──────── GIVEN RECORDS ────────

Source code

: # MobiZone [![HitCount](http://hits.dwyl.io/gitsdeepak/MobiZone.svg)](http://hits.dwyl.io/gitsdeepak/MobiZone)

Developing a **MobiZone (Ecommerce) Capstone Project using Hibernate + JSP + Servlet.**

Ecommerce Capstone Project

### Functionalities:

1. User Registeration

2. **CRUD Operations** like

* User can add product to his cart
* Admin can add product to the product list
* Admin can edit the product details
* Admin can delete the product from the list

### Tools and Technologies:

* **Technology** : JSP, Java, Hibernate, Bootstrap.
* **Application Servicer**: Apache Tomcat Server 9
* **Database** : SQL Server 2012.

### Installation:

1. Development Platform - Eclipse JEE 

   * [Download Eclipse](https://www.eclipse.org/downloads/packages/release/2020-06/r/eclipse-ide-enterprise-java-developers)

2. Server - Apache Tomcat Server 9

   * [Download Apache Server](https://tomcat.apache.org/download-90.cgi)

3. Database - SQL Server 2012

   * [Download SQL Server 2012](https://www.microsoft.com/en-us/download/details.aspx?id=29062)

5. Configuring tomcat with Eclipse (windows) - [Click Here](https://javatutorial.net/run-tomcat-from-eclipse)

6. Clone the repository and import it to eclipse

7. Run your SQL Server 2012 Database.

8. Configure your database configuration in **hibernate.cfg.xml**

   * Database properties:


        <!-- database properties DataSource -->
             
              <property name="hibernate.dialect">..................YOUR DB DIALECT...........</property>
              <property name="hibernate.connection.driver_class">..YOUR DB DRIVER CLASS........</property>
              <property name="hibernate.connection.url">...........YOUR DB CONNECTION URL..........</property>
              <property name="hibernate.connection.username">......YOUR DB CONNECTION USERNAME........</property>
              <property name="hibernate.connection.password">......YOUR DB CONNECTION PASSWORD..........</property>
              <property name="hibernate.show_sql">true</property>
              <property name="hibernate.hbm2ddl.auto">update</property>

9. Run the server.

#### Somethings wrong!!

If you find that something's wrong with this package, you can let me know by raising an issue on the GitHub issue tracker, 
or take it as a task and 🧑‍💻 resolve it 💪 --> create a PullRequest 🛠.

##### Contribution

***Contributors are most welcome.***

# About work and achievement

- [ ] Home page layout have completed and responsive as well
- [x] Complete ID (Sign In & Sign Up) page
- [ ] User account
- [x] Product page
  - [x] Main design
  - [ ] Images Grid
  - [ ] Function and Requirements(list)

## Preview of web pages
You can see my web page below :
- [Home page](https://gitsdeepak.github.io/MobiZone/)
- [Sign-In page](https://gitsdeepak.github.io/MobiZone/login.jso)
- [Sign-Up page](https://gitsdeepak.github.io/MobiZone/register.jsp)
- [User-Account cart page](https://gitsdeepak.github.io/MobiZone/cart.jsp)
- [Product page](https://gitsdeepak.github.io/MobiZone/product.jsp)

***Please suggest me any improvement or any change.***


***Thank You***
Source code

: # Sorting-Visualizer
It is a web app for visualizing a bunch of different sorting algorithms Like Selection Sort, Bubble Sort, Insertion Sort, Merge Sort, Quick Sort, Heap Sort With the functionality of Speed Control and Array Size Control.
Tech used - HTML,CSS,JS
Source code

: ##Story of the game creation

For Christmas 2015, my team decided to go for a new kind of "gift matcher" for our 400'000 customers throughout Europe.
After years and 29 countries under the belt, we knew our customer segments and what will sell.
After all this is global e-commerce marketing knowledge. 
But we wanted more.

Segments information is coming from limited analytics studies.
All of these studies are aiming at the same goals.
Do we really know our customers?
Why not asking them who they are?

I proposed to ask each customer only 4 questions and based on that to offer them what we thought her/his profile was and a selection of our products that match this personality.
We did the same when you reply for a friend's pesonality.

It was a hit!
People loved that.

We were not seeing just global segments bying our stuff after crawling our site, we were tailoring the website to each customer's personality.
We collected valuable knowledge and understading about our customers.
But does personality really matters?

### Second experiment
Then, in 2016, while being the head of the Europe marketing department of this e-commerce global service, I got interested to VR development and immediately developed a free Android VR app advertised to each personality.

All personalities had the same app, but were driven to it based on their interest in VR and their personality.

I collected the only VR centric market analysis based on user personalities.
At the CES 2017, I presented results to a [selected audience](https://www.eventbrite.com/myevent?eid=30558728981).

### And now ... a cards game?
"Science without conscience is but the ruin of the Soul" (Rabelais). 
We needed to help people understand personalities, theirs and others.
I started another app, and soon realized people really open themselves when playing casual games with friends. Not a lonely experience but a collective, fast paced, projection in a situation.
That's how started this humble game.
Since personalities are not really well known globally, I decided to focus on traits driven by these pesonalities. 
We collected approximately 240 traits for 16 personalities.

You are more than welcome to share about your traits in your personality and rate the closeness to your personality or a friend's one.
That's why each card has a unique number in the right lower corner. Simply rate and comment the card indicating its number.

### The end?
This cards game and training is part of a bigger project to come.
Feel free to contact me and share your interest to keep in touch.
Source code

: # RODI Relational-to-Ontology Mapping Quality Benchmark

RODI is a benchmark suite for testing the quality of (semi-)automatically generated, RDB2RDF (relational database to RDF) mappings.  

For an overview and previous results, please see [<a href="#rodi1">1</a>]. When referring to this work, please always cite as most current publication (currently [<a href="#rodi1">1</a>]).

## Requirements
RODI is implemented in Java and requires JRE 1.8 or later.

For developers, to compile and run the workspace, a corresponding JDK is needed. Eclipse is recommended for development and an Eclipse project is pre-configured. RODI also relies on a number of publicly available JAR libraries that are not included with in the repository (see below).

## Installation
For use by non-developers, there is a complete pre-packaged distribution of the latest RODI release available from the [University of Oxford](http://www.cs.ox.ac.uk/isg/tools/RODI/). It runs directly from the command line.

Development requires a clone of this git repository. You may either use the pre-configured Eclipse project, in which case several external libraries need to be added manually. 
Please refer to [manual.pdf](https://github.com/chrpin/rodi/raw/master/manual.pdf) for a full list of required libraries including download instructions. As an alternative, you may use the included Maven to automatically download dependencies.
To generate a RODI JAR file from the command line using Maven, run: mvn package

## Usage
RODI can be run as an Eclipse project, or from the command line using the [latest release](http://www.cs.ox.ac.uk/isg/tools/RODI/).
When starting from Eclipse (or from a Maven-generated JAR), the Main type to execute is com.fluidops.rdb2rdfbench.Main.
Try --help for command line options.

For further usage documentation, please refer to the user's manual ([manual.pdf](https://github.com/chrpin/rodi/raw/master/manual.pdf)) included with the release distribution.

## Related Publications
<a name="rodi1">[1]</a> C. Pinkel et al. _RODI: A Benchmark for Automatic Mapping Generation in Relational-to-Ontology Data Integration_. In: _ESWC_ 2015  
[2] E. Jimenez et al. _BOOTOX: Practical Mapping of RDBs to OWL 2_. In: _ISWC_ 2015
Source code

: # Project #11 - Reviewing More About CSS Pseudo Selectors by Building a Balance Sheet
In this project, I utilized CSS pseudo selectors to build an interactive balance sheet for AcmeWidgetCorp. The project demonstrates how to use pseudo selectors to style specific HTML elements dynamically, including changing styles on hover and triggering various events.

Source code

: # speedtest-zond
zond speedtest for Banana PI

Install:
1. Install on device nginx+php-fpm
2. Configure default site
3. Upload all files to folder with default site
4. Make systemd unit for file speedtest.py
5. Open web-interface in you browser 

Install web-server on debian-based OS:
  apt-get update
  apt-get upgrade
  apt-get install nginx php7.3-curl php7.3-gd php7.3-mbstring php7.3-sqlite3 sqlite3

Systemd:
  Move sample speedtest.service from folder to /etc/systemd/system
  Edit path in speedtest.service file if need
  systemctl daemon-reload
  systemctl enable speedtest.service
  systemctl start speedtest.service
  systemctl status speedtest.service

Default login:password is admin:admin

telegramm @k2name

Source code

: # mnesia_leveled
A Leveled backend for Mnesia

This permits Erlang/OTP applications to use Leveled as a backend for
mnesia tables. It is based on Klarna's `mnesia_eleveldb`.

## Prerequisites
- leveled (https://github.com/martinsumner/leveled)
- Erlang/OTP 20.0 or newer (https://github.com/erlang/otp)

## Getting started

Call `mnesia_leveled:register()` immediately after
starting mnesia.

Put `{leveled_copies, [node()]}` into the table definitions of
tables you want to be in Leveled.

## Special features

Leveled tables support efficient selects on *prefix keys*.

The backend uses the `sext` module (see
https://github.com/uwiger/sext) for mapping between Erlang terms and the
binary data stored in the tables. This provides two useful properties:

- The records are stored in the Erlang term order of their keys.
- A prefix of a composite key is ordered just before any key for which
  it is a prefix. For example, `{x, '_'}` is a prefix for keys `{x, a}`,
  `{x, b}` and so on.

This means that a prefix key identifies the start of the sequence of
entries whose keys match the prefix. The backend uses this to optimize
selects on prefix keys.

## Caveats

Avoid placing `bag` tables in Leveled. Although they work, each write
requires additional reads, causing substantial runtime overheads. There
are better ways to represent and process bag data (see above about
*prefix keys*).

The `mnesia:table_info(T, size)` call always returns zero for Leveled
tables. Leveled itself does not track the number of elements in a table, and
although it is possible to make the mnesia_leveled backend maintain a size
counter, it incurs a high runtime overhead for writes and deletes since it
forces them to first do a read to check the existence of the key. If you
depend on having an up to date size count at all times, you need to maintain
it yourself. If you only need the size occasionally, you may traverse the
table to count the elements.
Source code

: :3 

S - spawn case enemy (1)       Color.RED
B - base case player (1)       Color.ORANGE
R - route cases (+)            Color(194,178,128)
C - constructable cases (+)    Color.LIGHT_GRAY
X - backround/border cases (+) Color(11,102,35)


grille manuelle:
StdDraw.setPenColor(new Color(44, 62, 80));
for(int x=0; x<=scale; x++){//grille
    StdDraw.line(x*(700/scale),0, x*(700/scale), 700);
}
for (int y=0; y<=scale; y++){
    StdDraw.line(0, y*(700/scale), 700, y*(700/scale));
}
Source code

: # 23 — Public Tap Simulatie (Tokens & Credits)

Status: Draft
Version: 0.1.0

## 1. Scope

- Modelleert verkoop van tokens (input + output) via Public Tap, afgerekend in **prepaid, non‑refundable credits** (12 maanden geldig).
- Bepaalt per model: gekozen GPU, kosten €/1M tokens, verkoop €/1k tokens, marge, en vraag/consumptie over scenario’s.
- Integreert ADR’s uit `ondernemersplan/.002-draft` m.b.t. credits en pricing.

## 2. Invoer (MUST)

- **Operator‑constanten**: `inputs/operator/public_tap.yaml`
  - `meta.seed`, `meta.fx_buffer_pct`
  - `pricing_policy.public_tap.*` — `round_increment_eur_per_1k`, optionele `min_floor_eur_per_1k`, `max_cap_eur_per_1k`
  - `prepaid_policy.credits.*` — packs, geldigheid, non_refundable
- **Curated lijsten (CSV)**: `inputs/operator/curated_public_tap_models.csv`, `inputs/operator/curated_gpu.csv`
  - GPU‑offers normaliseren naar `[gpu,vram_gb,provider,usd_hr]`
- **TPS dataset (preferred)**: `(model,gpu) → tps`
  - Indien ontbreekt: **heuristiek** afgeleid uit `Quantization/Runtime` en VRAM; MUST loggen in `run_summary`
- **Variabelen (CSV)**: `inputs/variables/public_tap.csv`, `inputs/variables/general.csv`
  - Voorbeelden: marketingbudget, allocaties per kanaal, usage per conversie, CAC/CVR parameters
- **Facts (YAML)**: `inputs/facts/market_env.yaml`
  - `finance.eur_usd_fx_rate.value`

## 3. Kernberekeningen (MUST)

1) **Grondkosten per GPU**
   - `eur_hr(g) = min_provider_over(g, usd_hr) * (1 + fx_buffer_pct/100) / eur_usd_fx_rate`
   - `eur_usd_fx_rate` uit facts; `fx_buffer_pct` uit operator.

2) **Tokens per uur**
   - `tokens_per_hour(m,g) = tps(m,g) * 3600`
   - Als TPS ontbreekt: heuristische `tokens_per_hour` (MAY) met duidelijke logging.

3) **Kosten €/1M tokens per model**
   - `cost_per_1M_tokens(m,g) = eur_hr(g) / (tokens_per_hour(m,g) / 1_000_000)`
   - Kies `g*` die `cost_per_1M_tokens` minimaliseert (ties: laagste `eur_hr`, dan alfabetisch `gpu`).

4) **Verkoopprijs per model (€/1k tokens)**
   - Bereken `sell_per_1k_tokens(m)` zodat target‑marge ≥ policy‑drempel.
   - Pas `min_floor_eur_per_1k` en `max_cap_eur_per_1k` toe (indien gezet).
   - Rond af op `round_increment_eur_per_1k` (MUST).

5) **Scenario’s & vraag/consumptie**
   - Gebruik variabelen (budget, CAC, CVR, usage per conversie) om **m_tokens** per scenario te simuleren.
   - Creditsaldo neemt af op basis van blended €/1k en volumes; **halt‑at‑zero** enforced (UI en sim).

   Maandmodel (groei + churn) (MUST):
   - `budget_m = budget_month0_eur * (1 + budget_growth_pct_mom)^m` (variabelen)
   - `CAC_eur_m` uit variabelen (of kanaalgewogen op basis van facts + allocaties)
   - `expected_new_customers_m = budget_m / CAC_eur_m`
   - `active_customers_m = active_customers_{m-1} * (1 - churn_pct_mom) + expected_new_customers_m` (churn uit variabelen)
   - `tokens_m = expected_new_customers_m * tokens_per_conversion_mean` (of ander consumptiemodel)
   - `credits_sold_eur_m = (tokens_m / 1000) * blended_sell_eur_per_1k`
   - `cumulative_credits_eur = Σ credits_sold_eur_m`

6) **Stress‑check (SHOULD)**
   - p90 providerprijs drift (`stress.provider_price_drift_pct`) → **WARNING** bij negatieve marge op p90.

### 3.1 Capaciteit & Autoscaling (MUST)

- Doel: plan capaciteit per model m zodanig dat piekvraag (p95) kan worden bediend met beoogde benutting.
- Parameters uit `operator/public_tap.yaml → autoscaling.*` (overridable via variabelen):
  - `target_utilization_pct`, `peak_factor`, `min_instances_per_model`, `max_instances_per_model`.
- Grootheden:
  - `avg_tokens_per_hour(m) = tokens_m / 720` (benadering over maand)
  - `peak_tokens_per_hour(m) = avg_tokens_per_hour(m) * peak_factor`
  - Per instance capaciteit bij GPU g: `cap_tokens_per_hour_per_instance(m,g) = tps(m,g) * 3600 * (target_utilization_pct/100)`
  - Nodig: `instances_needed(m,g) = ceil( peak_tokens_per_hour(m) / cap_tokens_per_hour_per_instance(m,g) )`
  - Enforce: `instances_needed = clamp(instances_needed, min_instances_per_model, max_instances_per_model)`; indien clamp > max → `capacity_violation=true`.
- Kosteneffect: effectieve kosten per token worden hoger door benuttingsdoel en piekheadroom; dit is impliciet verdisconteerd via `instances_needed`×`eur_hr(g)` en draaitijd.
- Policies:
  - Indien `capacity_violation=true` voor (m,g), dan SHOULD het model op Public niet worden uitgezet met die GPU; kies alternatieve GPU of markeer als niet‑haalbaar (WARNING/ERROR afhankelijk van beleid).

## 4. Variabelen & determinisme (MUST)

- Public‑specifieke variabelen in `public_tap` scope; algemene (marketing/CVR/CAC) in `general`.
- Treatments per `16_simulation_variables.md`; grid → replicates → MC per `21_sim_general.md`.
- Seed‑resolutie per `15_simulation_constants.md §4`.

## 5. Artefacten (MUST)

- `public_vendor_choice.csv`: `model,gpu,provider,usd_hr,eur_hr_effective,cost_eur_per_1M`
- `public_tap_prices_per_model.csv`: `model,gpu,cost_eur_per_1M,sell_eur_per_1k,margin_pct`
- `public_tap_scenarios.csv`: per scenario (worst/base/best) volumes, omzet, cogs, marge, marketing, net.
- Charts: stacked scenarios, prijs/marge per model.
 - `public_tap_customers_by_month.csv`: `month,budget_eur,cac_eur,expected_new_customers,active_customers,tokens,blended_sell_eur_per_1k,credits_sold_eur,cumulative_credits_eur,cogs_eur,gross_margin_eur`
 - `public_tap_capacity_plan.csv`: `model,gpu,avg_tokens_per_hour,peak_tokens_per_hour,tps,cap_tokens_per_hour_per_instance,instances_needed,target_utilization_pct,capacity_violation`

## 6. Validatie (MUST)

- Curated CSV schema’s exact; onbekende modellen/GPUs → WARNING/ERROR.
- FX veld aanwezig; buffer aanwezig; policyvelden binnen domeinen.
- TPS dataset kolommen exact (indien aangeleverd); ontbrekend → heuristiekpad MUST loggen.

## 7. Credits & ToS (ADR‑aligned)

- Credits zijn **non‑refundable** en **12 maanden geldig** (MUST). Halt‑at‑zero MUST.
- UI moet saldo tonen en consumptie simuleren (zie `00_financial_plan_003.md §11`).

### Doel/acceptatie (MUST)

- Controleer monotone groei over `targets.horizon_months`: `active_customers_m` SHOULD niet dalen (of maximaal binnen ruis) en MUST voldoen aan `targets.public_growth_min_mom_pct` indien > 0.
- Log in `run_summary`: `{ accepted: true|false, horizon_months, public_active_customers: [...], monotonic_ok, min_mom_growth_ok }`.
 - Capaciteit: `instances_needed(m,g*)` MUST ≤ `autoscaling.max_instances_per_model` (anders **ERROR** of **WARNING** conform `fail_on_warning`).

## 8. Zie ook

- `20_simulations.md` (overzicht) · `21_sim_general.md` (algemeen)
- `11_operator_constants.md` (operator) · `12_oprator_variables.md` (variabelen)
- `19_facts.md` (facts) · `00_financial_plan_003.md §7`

────────

| WORK INSTRUCTION |
The exact lines of the material above starting at the one that contains "budget_month0_eur * (1" and ending at the one that contains "6) **Stress‑check (SHOULD)**" are what to retype; leave out everything else.

| ANSWER SPACE |
   - `budget_m = budget_month0_eur * (1 + budget_growth_pct_mom)^m` (variabelen)
   - `CAC_eur_m` uit variabelen (of kanaalgewogen op basis van facts + allocaties)
   - `expected_new_customers_m = budget_m / CAC_eur_m`
   - `active_customers_m = active_customers_{m-1} * (1 - churn_pct_mom) + expected_new_customers_m` (churn uit variabelen)
   - `tokens_m = expected_new_customers_m * tokens_per_conversion_mean` (of ander consumptiemodel)
   - `credits_sold_eur_m = (tokens_m / 1000) * blended_sell_eur_per_1k`
   - `cumulative_credits_eur = Σ credits_sold_eur_m`

6) **Stress‑check (SHOULD)**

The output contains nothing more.